● **Requirement**
Below, some lines carry pictures; leave those pictures out and retype exactly the lines from the one with "it is open." through the one with "discendenti.".

════════════════════

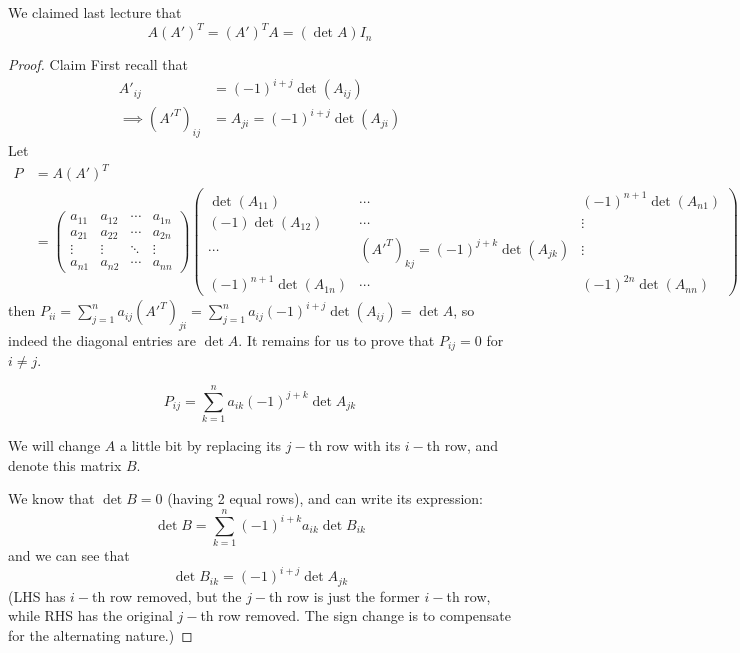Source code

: \begin{recall}
    We claimed last lecture that \[
        A (A')^T = (A')^T A = (\det A) I_n
    \]
\end{recall}

\begin{proof} {Claim}
    First recall that \begin{align*}
        A'_{ij}              & = (-1)^{i+j} \det(A_{ij})          \\
        \implies (A'^T)_{ij} & = A_{ji} = (-1)^{i+j} \det(A_{ji})
    \end{align*}
    Let \begin{align*}
        P & = A (A')^T                          \\
          & = \begin{pmatrix}
                  a_{11} & a_{12} & \cdots & a_{1n} \\
                  a_{21} & a_{22} & \cdots & a_{2n} \\
                  \vdots & \vdots & \ddots & \vdots \\
                  a_{n1} & a_{n2} & \cdots & a_{nn}
              \end{pmatrix}
        \begin{pmatrix}
            \det(A_{11})           & \cdots                                & (-1)^{n+1} \det (A_{n1}) \\
            (-1)\det (A_{12})      & \cdots                                & \vdots                   \\
            \cdots                 & (A'^T)_{kj} = (-1)^{j+k}\det (A_{jk}) & \vdots                   \\
            (-1)^{n+1}\det(A_{1n}) & \cdots                                & (-1)^{2n}\det(A_{nn})
        \end{pmatrix}
    \end{align*}
    then \(P_{ii} = \sum_{j=1}^{n} a_{ij}(A'^T)_{ji} = \sum_{j=1}^{n}a_{ij} (-1)^{i+j}\det(A_{ij}) = \det A\), so indeed the diagonal entries are \(\det A\). It remains for us to prove that \(P_{ij} = 0\) for \(i \neq j\).

    \[
        P_{ij} = \sum_{k=1}^{n} a_{ik} (-1)^{j+k}\det A_{jk}
    \]

    We will change \(A\) a little bit by replacing its \(j-\)th row with its \(i-\)th row, and denote this matrix \(B\).

    We know that \(\det B = 0\) (having 2 equal rows), and can write its expression:
    \[
        \det B = \sum_{k=1}^{n}(-1)^{i+k}a_{ik}\det B_{ik}
    \]
    and we can see that \[
        \det B_{ik} = (-1)^{i+j}\det A_{jk}
    \]
    (LHS has \(i-\)th row removed, but the \(j-\)th row is just the former \(i-\)th row, while RHS has the original \(j-\)th row removed. The sign change is to compensate for the alternating nature.)


\end{proof}
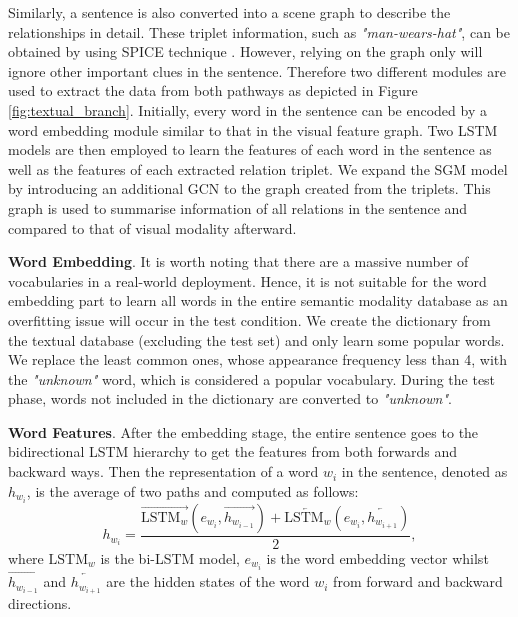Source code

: \documentclass{IOS-Book-Article}
\begin{document}
Similarly, a sentence is also converted into a scene graph to describe the relationships in detail. These triplet information, such as \textit{"man-wears-hat"}, can be obtained by using SPICE technique \cite{anderson2016spice}. However, relying on the graph only will ignore other important clues in the sentence. Therefore two different modules are used to extract the data from both pathways as depicted in Figure \ref{fig:textual_branch}. Initially, every word in the sentence can be encoded by a word embedding module similar to that in the visual feature graph. Two LSTM models \cite{hochreiter1997long} are then employed to learn the features of each word in the sentence as well as the features of each extracted relation triplet. We expand the SGM model by introducing an additional GCN to the graph created from the triplets. This graph is used to summarise information of all relations in the sentence and compared to that of visual modality afterward.

\textbf{Word Embedding}. It is worth noting that there are a massive number of vocabularies in a real-world deployment. Hence, it is not suitable for the word embedding part to learn all words in the entire semantic modality database as an overfitting issue will occur in the test condition. We create the dictionary from the textual database (excluding the test set) and only learn some popular words. We replace the least common ones, whose appearance frequency less than 4, with the \textit{"unknown"} word, which is considered a popular vocabulary. During the test phase, words not included in the dictionary are converted to \textit{"unknown"}.

\textbf{Word Features}. After the embedding stage, the entire sentence goes to the bidirectional LSTM hierarchy to get the features from both forwards and backward ways. Then the representation of a word $w_i$ in the sentence, denoted as $h_{w_i}$, is the average of two paths and computed as follows:
\begin{equation}
    h_{w_i} = \frac{\overrightarrow{\text{LSTM}_w}(e_{w_i}, \overrightarrow{h_{w_{i-1}}})
    + \overleftarrow{\text{LSTM}_w}(e_{w_i}, \overleftarrow{h_{w_{i+1}}})}{2},
\end{equation}
where $\text{LSTM}_w$ is the bi-LSTM model, $e_{w_i}$ is the word embedding vector whilst $\overrightarrow{h_{w_{i-1}}}$ and $\overleftarrow{h_{w_{i+1}}}$ are the hidden states of the word $w_i$ from forward and backward directions.
\end{document}
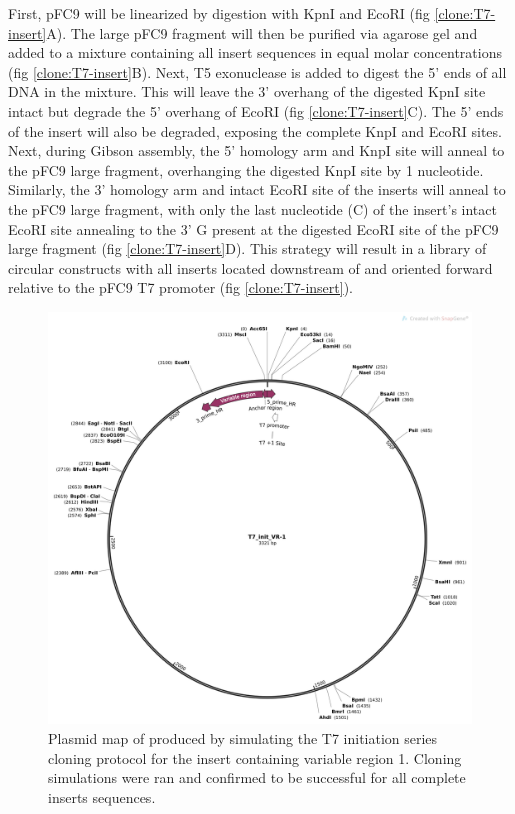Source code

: \documentclass[11pt]{article}
\begin{document}
First, pFC9 will be linearized by digestion with KpnI and EcoRI  (fig \ref{clone:T7-insert}A). The large pFC9 fragment will then be purified via agarose gel and added to a mixture containing all insert sequences in equal molar concentrations (fig \ref{clone:T7-insert}B). Next, T5 exonuclease is added to digest the 5' ends of all DNA in the mixture. This will leave the 3' overhang of the digested KpnI site intact but degrade the 5' overhang of EcoRI  (fig \ref{clone:T7-insert}C). The 5' ends of the insert will also be degraded, exposing the complete KnpI and EcoRI sites. Next, during Gibson assembly, the 5' homology arm and KnpI site will anneal to the pFC9 large fragment, overhanging the digested KnpI site by 1 nucleotide. Similarly, the 3' homology arm and intact EcoRI site of the inserts will anneal to the pFC9 large fragment, with only the last nucleotide (C) of the insert's intact EcoRI site annealing to the 3' G present at the digested EcoRI site of the pFC9 large fragment (fig \ref{clone:T7-insert}D). This strategy will result in a library of circular constructs with all inserts located downstream of and oriented forward relative to the pFC9 T7 promoter (fig \ref{clone:T7-insert}). 

\begin{figure}[H]
	\includegraphics[width=12cm]{images/plasmid_maps/T7_init_vr-1_simulated_assembly.png}
	\centering
	\caption{Plasmid map of produced by simulating the T7 initiation series cloning protocol for the insert containing variable region 1. Cloning simulations were ran and confirmed to be successful for all complete inserts sequences.}
	\label{clone:T7-insert-simulated}
\end{figure}
\end{document}
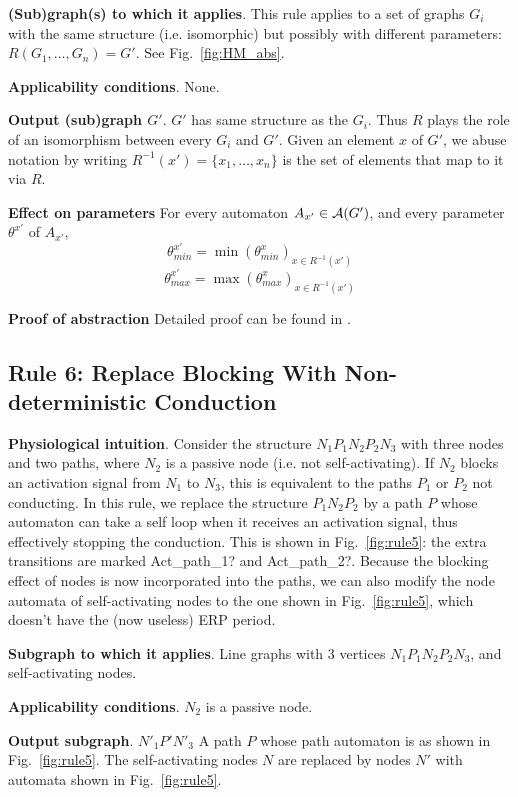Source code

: \textbf{(Sub)graph(s) to which it applies}.
This rule applies to a set of graphs $G_i$ with the same structure (i.e. isomorphic) but possibly with different parameters: $R(G_1,\ldots,G_n) = G'$.
See Fig.~\ref{fig:HM_abs}.

\textbf{Applicability conditions}.
None.

\textbf{Output (sub)graph $G'$}.
$G'$ has same structure as the $G_i$.
Thus $R$ plays the role of an isomorphism between every $G_i$ and $G'$.
Given an element $x$ of $G'$, we abuse notation by writing $R^{-1}(x') = \{x_1,\dots,x_n\}$ is the set of elements that map to it via $R$.

\textbf{Effect on parameters}
For every automaton $A_{x'} \in \mathcal{A}(G')$, and every parameter $\theta^{x'}$ of $A_{x'}$, 
\[\theta_{min}^{x'} = \min(\theta^x_{min})_{x \in R^{-1}(x') }\]
\[\theta_{max}^{x'} = \max(\theta^x_{max})_{x \in R^{-1}(x') }\]

\textbf{Proof of abstraction} Detailed proof can be found in \cite{regar_tech}.

%

\subsection{Rule 6: Replace Blocking With Non-deterministic Conduction}
\textbf{Physiological intuition}. 
Consider the structure $N_1 P_1 N_2 P_2 N_3$ with three nodes and two paths, where $N_2$ is a passive node (i.e. not self-activating).
If $N_2$ blocks an activation signal from $N_1$ to $N_3$, this is equivalent to the paths $P_1$ or $P_2$ not conducting.
In this rule, we replace the structure $P_1 N_2 P_2$ by a path $P$ whose automaton can take a self loop when it receives an activation signal, thus effectively stopping the conduction. 
This is shown in Fig.~\ref{fig:rule5}: the extra transitions are marked {\quattrofont Act\_path\_1?} and {\quattrofont Act\_path\_2?}.
Because the blocking effect of nodes is now incorporated into the paths, we can also modify the node automata of self-activating nodes to the one shown in Fig.~\ref{fig:rule5}, which doesn't have the (now useless) ERP period.

\textbf{Subgraph to which it applies}.
Line graphs with 3 vertices $N_1 P_1 N_2 P_2 N_3$, and self-activating nodes.

\textbf{Applicability conditions}.
$N_2$ is a passive node.

\textbf{Output subgraph}.
$N'_1 P' N'_3$
A path $P$ whose path automaton is as shown in Fig.~\ref{fig:rule5}.
The self-activating nodes $N$ are replaced by nodes $N'$ with automata shown in Fig.~\ref{fig:rule5}.


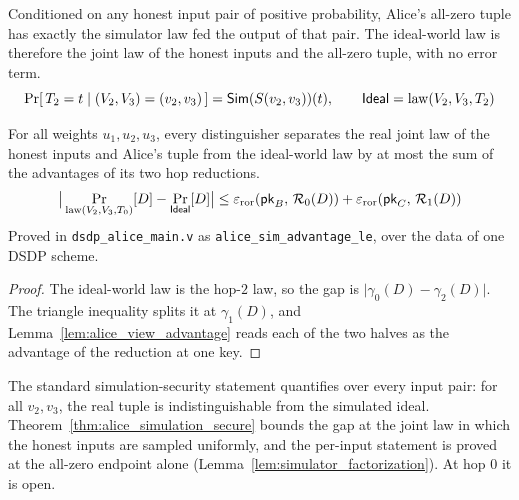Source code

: \begin{lemma}
  \label{lem:simulator_factorization}
  \rocqok
  Conditioned on any honest input pair of positive probability, Alice's all-zero
  tuple has exactly the simulator law fed the output of that pair. The
  ideal-world law is therefore the joint law of the honest inputs and the
  all-zero tuple, with no error term.
  \[ \Pr[\,\hoptuple{2} = t \mid (V_2,V_3) = (v_2,v_3)\,] = \Sim(S(v_2,v_3))(t),
     \qquad \Ideal = \mathrm{law}(V_2, V_3, \hoptuple{2}) \]
\end{lemma}

\begin{theorem}
  \label{thm:alice_simulation_secure}
  \rocqok
  For all weights $u_1, u_2, u_3$, every distinguisher separates the real joint
  law of the honest inputs and Alice's tuple from the ideal-world law by at most
  the sum of the advantages of its two hop reductions.
  \[ \big\lvert \Pr_{\mathrm{law}(V_2,V_3,\hoptuple{0})}[D]
       - \Pr_{\Ideal}[D] \big\rvert \le \epshopsum{D} \]
  Proved in \texttt{dsdp\_alice\_main.v} as
  \texttt{alice\_sim\_advantage\_le}, over the data of one DSDP scheme.
\end{theorem}
\begin{proof}
  \rocqok
  The ideal-world law is the hop-$2$ law, so the gap is
  $\lvert \gamma_0(D) - \gamma_2(D) \rvert$. The triangle inequality splits it
  at $\gamma_1(D)$, and Lemma~\ref{lem:alice_view_advantage} reads each of the
  two halves as the advantage of the reduction at one key.
\end{proof}

\begin{remark}
  \label{rem:worstcase_sim}
  \rocqok
  The standard simulation-security statement quantifies over every input pair:
  for all $v_2, v_3$, the real tuple is indistinguishable from the simulated
  ideal. Theorem~\ref{thm:alice_simulation_secure} bounds the gap at the joint
  law in which the honest inputs are sampled uniformly, and the per-input
  statement is proved at the all-zero endpoint alone
  (Lemma~\ref{lem:simulator_factorization}). At hop $0$ it is open.
\end{remark}

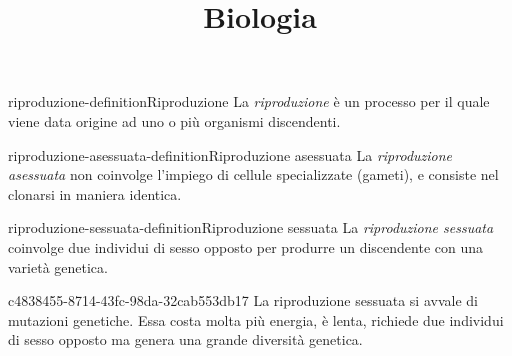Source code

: \documentclass[preview]{standalone}
\begin{document}
\title{Biologia}
\genpage

\begin{snippetdefinition}{riproduzione-definition}{Riproduzione}
    La \textit{riproduzione} è un processo per il quale viene data origine ad uno o più organismi
    discendenti.
\end{snippetdefinition}

\begin{snippetdefinition}{riproduzione-asessuata-definition}{Riproduzione asessuata}
    La \textit{riproduzione asessuata} non coinvolge l'impiego di cellule specializzate (gameti),
    e consiste nel clonarsi in maniera identica.
\end{snippetdefinition}


\begin{snippetdefinition}{riproduzione-sessuata-definition}{Riproduzione sessuata}
    La \textit{riproduzione sessuata} coinvolge due individui di sesso opposto per produrre un discendente
    con una varietà genetica.
\end{snippetdefinition}

\begin{snippet}{c4838455-8714-43fc-98da-32cab553db17}
    La riproduzione sessuata si avvale di mutazioni genetiche.
    Essa costa molta più energia, è lenta, richiede due individui di sesso opposto ma
    genera una grande diversità genetica.
\end{snippet}
\end{document}

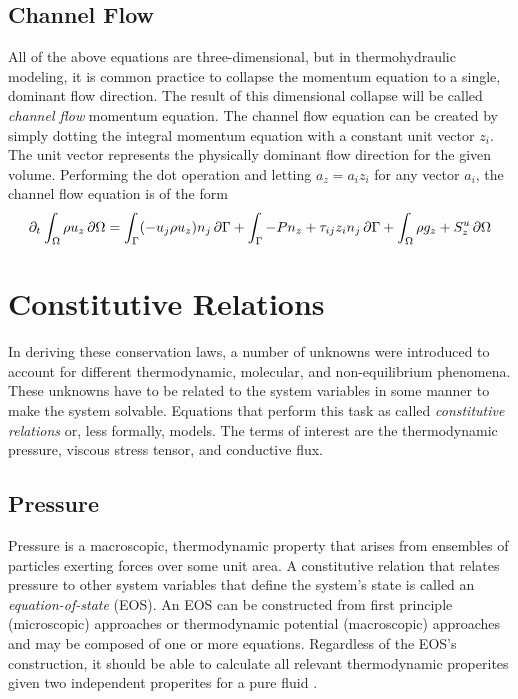 \documentclass[12pt]{../UWMadThesis}
\begin{document}
\subsection{Channel Flow}
All of the above equations are three-dimensional, but in thermohydraulic modeling, it is common practice to collapse the momentum equation to a single, dominant flow direction.
The result of this dimensional collapse will be called \textit{channel flow} momentum equation.
The channel flow equation can be created by simply dotting the integral momentum equation with a constant unit vector $z_i$.
The unit vector represents the physically dominant flow direction for the given volume.
Performing the dot operation and letting $a_z = a_i z_i$ for any vector $a_i$, the channel flow equation is of the form
\begin{equation}
    \partial_t\:\! \int_{\Omega} \rho u_z \,\partial\Omega = \int_{\Gamma} (-u_j \rho u_z) n_j \,\partial\Gamma + \int_{\Gamma} - P n_z + \tau_{ij} z_i n_j \,\partial\Gamma + \int_{\Omega} \rho g_z + S^u_z \,\partial\Omega
\end{equation}








\section{Constitutive Relations}\label{Section:ConstitutiveRelations}
In deriving these conservation laws, a number of unknowns were introduced to account for different thermodynamic, molecular, and non-equilibrium phenomena.
These unknowns have to be related to the system variables in some manner to make the system solvable.
Equations that perform this task as called \textit{constitutive relations} or, less formally, models.
The terms of interest are the thermodynamic pressure, viscous stress tensor, and conductive flux.

\subsection{Pressure}
Pressure is a macroscopic, thermodynamic property that arises from ensembles of particles exerting forces over some unit area.
A constitutive relation that relates pressure to other system variables that define the system's state is called an \textit{equation-of-state} (EOS).
An EOS can be constructed from first principle (microscopic) approaches or thermodynamic potential (macroscopic) approaches and may be composed of one or more equations.
Regardless of the EOS's construction, it should be able to calculate all relevant thermodynamic properites given two independent properites for a pure fluid \NeedReference{}.
\end{document}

════════════════════

● **Exercise result**
  (Lemma~\ref{lem:simulator_factorization}). At hop $0$ it is open.
\end{remark}

Source code

: \documentclass[preview]{standalone}
\begin{document}
\title{Biologia}
\genpage

\begin{snippetdefinition}{riproduzione-definition}{Riproduzione}
    La \textit{riproduzione} è un processo per il quale viene data origine ad uno o più organismi
    discendenti.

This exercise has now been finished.